Free-Marketists say the invisible hand of the market will limit appetite. Supply and demand naturally curb consumption. But what about consumption based on need, not just want?
Medicare fundamentalists ration appetite with wait lists, regulations and bureaucracy. Red tape strangles appetite before it grows beyond the public purse regardless of torture-by-wait-list.
In the West, we believe more is better. We do not espouse enough. We do not believe in moderation. We imbibe, work and play to the limit and sometimes beyond. Restraint, discipline, delayed gratification and self-control belong to an old-fashioned ethic.
“Use it up. Wear it out. Make do or do without.”
Restraint made sense in wartime; everyone rationed to protect property and country. But not now.
Medicare dawned on the ashes of World War II. Citizens knew rationing. They remembered wheat rations and ‘patriotic foods‘. 25% of Canadians were rural in the 1960s, with less convenient access to healthcare. Today, most Canadians live in cities with better access to modern (expensive) care. (see Statscan here and here).
As 1940s parsimony becomes ancient history, we can expect appetite for healthcare to get bigger. Our system has “no brakes“.

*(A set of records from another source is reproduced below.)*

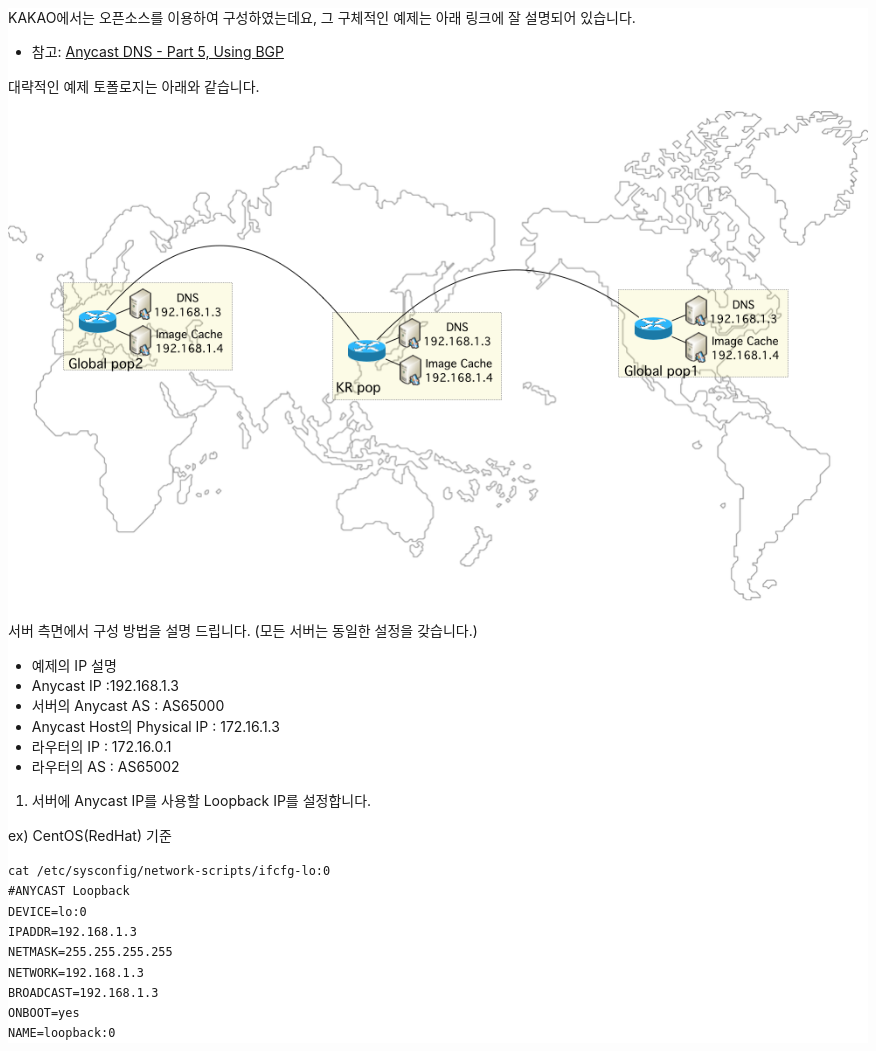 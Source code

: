 KAKAO에서는 오픈소스를 이용하여 구성하였는데요, 그 구체적인 예제는 아래 링크에 잘 설명되어 있습니다.

* 참고: [Anycast DNS - Part 5, Using BGP](http://www.netlinxinc.com/netlinx-blog/45-dns/125-anycast-dns-part-5-using-bgp.html)

대략적인 예제 토폴로지는 아래와 같습니다.

![예제 토폴로지](/files/anycast-topology.png)

서버 측면에서 구성 방법을 설명 드립니다.
(모든 서버는 동일한 설정을 갖습니다.)

- 예제의 IP 설명
 - Anycast IP :192.168.1.3
 - 서버의 Anycast AS :  AS65000
 - Anycast Host의 Physical IP : 172.16.1.3
 - 라우터의 IP : 172.16.0.1
 - 라우터의 AS : AS65002

1. 서버에 Anycast IP를 사용할 Loopback IP를 설정합니다.

 ex) CentOS(RedHat) 기준

```
cat /etc/sysconfig/network-scripts/ifcfg-lo:0
#ANYCAST Loopback
DEVICE=lo:0
IPADDR=192.168.1.3
NETMASK=255.255.255.255
NETWORK=192.168.1.3
BROADCAST=192.168.1.3
ONBOOT=yes
NAME=loopback:0
```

Healthcare Appetite and Patient Choice
Patients need an incentive to consume less, or payers will ration care. Incentives imply choice. Choice implies patient control. Control must include responsibility for costs , or costs will sky-rocket.
Medicare fundamentalists believe patients are too stupid to be given control over anything, especially their health.
Some Medicare zealots realize that eliminating choice and rationing care smacks of totalitarianism. In response, they promote soft paternalism or libertarian paternalism. They believe we should create a society that makes it easy for people to make wise choices. Master planners should make it very hard for common people to choose what utopian designers have decided are bad choices.
Most of us find unrestrained appetite repulsive in others but invisible personally. Are we mature enough to discuss appetite and restraint or will we leave it to the state to define limits for everything?
“The more corrupt the state, the more numerous the laws.” – Cornelius Tacitus
We need to discuss our opinions about choice, appetites and limits. If we do not, choice will be removed by the state. Power will be given to (or taken by) a few who place arbitrary limits on everyone. Is that the kind of society we want?